In 1943, the Soviet army outnumbered the German army about three to one.
The Russians were sweeping everything before them.
They were led by the unbeaten Field Marshall Zhukov.
They smashed their way towards Kharkov.
Kharkov was held by the Germans under Field Marshall Manstein.
Manstein had masterminded the blitzkrieg, conquered Europe and beaten the French and British.
Hitler told Manstein he must hold Kharkov at all costs.
Manstein disagreed, he wanted to use the tactic every football fan knows: the counter-attack.
He wanted to abandon Kharkov and lure Zhukov, to follow him.
Then, when Zhukov had outrun his supply-line, Manstein would attack from behind.
He would hit Zhukov where he was weakest, then destroy his forces.
Hitler refused, he said Manstein must not retreat a step, he must fight to the death.

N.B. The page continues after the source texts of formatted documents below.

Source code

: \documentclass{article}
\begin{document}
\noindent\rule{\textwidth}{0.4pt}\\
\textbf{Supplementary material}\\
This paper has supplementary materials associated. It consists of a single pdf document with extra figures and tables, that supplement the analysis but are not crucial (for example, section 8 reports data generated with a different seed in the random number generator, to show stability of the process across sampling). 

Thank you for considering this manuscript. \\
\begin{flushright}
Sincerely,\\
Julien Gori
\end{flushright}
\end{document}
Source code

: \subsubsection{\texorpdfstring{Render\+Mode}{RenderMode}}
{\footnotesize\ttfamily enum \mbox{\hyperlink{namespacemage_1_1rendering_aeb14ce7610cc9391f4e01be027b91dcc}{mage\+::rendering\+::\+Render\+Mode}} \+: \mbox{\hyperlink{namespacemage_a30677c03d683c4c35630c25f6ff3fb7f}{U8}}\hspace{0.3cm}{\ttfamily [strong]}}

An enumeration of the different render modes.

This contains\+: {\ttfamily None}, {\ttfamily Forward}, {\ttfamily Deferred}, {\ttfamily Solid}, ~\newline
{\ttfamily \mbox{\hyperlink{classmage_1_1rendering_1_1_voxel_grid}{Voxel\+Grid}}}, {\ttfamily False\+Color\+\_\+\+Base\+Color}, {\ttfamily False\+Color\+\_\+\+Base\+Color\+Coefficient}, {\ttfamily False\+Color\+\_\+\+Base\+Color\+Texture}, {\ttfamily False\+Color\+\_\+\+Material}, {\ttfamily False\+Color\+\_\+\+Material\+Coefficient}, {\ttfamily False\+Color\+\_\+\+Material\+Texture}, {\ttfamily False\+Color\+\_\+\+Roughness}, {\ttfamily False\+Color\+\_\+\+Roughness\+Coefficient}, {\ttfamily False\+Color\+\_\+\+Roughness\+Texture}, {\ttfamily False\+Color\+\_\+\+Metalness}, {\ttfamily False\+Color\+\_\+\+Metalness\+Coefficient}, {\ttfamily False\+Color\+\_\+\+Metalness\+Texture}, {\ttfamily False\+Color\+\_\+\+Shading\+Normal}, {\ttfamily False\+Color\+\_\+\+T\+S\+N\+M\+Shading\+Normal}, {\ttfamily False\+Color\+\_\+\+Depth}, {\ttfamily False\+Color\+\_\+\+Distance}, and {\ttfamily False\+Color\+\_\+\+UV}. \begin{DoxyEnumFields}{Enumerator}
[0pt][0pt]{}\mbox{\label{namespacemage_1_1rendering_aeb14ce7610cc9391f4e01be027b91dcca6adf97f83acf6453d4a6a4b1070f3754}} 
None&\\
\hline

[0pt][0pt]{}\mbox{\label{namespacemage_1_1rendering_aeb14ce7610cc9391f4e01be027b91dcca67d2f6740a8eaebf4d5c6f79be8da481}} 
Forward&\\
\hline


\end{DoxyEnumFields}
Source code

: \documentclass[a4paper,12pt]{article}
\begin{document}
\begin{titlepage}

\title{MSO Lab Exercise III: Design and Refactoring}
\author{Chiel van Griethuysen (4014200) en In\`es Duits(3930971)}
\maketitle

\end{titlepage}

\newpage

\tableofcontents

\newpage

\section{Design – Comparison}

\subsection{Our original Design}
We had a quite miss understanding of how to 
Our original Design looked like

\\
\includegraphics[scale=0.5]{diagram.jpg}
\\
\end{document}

Manstein was the most gifted general in the German army.
The highest rank Hitler had ever achieved was corporal.
But, because Hitler was now Fuhrer, he outranked Manstein.
He decided he knew all about military tactics and the General must follow his orders.
But Manstein didn’t follow his orders, he retreated.
Field Marshal Zhukov chased him, as he knew he would.
After 100 miles, Manstein stopped and his troops circled back and cut Zhukov’s supply line.
Without food or ammunition, the Russian soldiers couldn’t fight.
Manstein destroyed three Russian armies, and three more armies retreated in chaos.
Then Manstein went back and recaptured Kharkov.
By the end of his counter-attack there were 90,000 Russians dead and wounded plus countless prisoners.
600 Russian tanks and 1,200 artillery pieces had been destroyed.
Field Marshal Zhukov had been beaten for the first time.
But Manstein had argued with Hitler, gone against his wishes and that made him furious.
Hitler didn’t like having his authority challenged, whatever the reason.
Although he had been a corporal in the army he now outranked all his generals.
Which meant that all his generals should just shut up and listen.
The next year Hitler fired Manstein, the General who beat the great Field Marshal Zhukov.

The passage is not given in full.